Filter this data down to the lines that hold "obliki", and copy them.

Top of INFORMATION PROVIDED

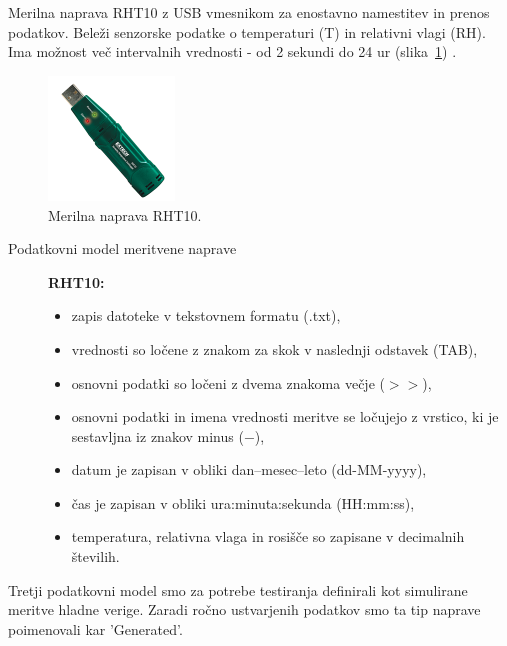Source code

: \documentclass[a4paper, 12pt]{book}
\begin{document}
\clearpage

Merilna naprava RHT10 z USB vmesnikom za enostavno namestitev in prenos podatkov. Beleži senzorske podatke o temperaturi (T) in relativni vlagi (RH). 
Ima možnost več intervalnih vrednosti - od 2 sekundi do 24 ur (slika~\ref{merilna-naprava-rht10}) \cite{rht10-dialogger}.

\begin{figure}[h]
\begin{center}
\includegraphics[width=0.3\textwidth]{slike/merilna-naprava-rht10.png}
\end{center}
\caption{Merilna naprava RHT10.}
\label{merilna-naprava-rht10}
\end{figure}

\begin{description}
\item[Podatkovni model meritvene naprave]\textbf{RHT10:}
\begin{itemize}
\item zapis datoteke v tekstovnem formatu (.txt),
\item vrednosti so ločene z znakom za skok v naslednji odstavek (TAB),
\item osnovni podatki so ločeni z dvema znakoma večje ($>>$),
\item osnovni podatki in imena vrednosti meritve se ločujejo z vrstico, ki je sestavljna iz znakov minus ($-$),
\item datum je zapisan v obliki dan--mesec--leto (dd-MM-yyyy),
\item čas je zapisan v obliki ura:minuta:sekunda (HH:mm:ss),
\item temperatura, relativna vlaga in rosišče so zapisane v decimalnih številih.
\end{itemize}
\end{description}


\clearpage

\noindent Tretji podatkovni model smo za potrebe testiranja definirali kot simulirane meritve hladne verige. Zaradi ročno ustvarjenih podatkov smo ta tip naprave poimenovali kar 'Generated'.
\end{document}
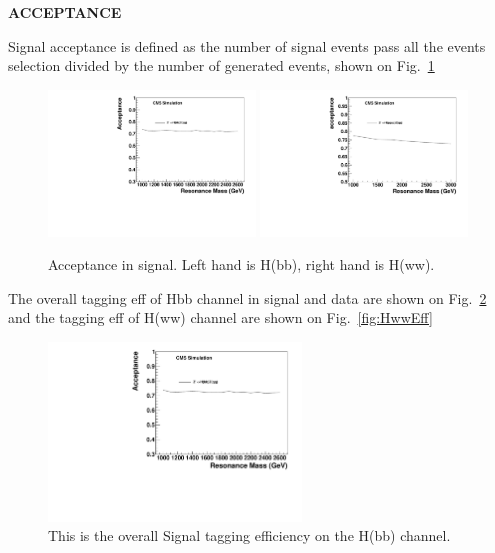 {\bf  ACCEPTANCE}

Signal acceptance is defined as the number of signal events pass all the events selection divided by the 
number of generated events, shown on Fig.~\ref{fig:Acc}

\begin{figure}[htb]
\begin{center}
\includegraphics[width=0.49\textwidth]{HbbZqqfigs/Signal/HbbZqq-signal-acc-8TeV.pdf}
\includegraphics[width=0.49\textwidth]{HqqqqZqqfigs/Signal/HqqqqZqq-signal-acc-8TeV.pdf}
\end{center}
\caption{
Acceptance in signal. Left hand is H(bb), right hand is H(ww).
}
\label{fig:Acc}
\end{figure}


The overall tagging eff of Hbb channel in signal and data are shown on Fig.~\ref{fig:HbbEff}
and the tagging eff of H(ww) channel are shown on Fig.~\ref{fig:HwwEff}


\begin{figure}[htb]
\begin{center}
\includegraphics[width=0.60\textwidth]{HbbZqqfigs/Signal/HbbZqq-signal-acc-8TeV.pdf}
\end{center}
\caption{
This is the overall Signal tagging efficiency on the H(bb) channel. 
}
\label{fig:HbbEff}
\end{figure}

Bottom of INFORMATION PROVIDED
Top of INFORMATION PROVIDED

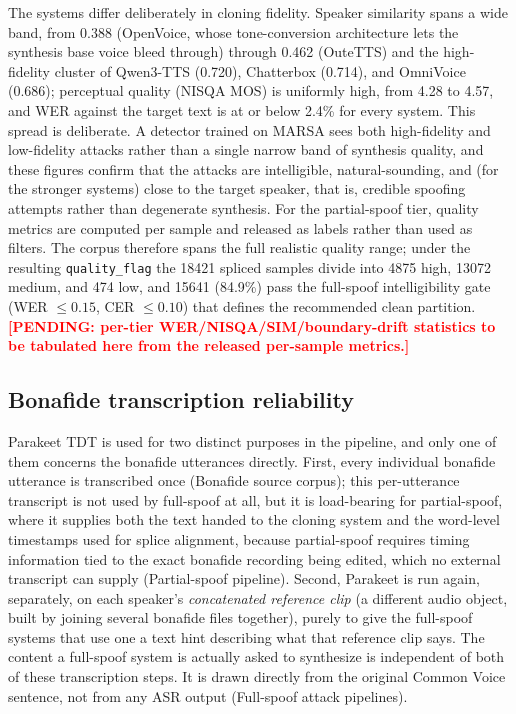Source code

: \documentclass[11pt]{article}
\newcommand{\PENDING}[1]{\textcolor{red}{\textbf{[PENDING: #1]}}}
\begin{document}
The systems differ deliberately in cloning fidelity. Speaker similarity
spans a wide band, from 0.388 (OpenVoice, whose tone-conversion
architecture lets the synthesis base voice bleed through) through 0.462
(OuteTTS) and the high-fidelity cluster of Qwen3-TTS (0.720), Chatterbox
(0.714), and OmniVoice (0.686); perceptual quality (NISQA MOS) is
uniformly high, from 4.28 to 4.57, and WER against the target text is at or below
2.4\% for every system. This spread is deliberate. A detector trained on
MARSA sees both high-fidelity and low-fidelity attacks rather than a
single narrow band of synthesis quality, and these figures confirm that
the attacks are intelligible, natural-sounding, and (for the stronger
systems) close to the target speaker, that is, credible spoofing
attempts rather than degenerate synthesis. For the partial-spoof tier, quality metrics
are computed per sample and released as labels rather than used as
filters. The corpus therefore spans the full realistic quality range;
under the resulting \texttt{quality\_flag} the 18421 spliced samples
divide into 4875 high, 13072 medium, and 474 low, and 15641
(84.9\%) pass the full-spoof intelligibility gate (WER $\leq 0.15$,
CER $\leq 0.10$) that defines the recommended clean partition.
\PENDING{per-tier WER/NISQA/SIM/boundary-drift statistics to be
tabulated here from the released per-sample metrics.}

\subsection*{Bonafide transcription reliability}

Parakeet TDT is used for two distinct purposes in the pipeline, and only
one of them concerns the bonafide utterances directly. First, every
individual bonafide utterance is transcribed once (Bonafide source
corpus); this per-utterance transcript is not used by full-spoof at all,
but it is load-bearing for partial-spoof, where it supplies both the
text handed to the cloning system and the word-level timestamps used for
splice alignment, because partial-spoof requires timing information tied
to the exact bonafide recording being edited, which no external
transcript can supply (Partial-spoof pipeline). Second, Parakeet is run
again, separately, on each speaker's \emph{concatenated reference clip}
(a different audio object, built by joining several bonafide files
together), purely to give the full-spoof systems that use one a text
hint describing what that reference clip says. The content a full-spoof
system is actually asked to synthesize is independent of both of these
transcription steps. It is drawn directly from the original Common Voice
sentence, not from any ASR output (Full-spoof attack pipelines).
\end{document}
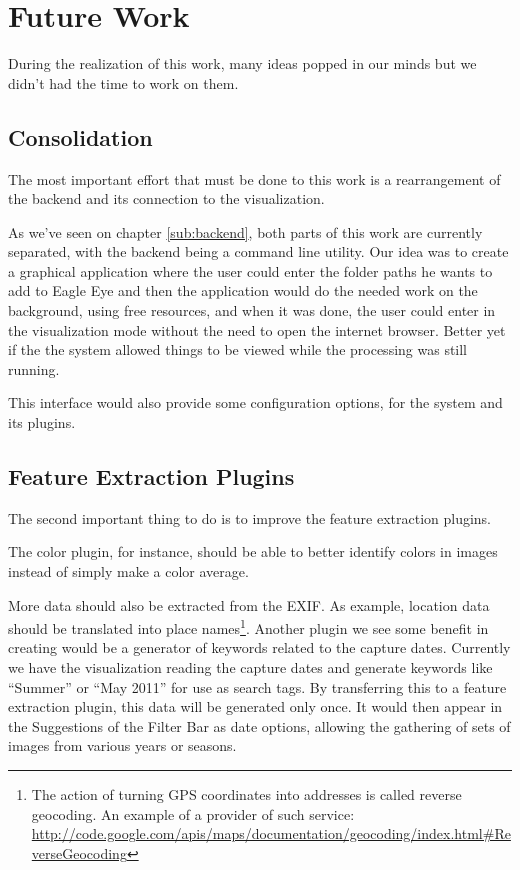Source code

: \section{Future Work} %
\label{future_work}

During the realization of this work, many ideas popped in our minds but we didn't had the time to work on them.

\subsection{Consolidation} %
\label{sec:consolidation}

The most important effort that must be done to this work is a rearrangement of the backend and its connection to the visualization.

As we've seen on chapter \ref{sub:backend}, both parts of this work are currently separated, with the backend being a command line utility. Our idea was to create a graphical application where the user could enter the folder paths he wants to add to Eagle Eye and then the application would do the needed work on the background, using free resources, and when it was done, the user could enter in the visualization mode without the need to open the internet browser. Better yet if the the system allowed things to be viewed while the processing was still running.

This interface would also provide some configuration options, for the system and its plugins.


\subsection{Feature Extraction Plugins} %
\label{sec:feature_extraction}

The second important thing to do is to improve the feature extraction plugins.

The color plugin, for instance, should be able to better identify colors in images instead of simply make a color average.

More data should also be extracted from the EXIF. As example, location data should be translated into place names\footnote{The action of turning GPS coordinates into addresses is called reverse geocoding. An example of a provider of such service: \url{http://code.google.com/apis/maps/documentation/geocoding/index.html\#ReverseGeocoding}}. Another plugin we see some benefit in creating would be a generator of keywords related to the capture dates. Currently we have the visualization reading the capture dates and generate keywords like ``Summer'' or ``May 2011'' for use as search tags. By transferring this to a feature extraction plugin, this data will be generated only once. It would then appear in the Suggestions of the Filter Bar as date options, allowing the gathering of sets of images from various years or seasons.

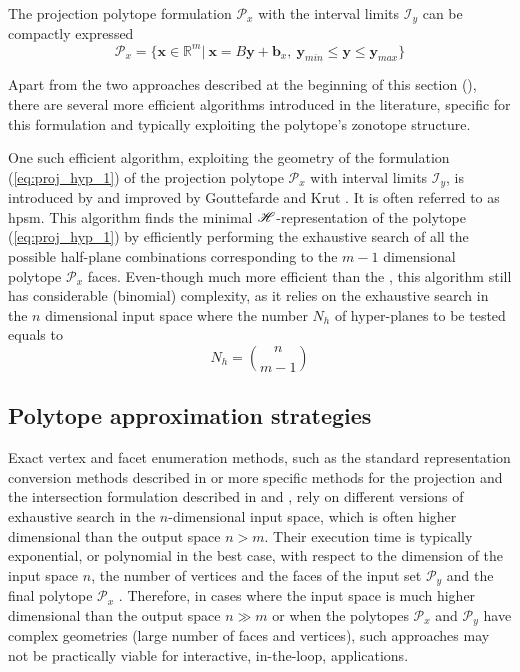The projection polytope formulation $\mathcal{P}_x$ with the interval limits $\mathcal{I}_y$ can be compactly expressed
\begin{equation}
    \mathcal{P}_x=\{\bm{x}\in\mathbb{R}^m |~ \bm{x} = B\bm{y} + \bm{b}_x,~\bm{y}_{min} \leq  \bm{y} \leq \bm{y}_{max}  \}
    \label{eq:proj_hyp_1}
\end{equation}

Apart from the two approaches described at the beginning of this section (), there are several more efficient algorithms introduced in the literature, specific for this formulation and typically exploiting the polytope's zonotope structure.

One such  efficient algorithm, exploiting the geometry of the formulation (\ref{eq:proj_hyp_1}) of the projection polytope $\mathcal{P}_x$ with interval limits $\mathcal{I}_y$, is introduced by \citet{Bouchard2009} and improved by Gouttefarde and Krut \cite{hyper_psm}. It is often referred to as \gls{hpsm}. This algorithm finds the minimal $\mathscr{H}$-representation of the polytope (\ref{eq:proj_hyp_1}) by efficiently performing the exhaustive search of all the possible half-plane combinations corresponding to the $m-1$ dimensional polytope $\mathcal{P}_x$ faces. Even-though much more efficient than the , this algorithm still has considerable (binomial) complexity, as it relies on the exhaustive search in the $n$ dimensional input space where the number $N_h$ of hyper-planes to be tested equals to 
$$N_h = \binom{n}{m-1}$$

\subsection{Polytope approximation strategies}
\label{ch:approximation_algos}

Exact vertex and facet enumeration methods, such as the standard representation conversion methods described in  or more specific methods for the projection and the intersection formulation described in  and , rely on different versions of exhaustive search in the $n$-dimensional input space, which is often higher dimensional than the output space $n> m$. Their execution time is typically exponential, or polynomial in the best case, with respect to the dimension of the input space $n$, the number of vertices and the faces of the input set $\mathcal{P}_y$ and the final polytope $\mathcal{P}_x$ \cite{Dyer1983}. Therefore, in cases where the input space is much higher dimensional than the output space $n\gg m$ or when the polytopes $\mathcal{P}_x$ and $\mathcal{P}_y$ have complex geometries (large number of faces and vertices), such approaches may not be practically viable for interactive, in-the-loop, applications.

Bottom of INFORMATION PROVIDED
Top of INFORMATION PROVIDED

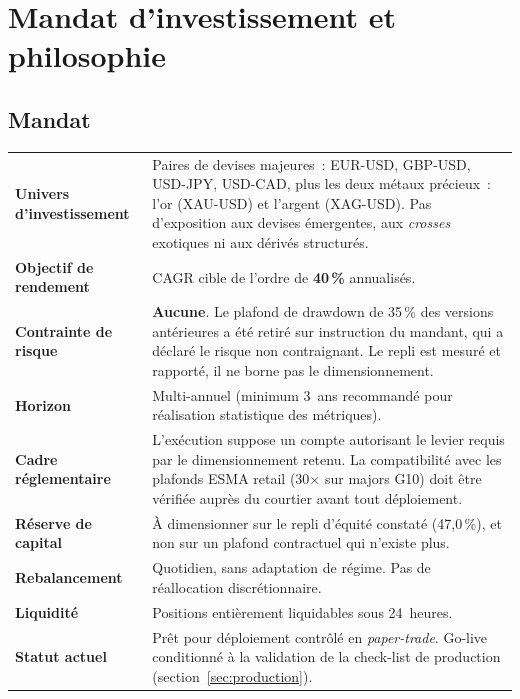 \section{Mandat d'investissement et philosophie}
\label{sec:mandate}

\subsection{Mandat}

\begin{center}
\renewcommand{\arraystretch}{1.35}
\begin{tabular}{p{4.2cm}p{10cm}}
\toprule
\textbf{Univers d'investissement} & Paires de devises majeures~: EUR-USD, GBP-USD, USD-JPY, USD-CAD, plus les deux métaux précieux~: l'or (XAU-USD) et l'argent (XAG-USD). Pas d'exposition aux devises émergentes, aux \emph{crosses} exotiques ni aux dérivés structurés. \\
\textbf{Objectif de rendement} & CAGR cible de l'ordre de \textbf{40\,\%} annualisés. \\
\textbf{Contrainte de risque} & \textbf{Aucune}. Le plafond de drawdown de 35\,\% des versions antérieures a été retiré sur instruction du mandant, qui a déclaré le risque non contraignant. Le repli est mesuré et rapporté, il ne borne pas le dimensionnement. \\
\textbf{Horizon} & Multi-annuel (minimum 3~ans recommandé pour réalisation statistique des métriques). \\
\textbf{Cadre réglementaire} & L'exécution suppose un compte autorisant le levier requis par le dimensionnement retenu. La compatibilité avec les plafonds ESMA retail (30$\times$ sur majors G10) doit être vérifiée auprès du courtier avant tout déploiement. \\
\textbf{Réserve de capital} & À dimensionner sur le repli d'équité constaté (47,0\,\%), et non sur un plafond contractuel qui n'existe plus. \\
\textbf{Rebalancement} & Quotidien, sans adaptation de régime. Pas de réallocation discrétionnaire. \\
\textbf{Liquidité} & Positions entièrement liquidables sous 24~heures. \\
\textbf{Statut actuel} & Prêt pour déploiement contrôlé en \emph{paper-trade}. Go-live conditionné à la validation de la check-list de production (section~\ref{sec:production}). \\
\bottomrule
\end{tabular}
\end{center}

Bottom of INFORMATION PROVIDED

● **EXERCISE OUTPUT**:
\item datum je zapisan v obliki dan--mesec--leto (dd-MM-yyyy),
\item čas je zapisan v obliki ura:minuta:sekunda (HH:mm:ss),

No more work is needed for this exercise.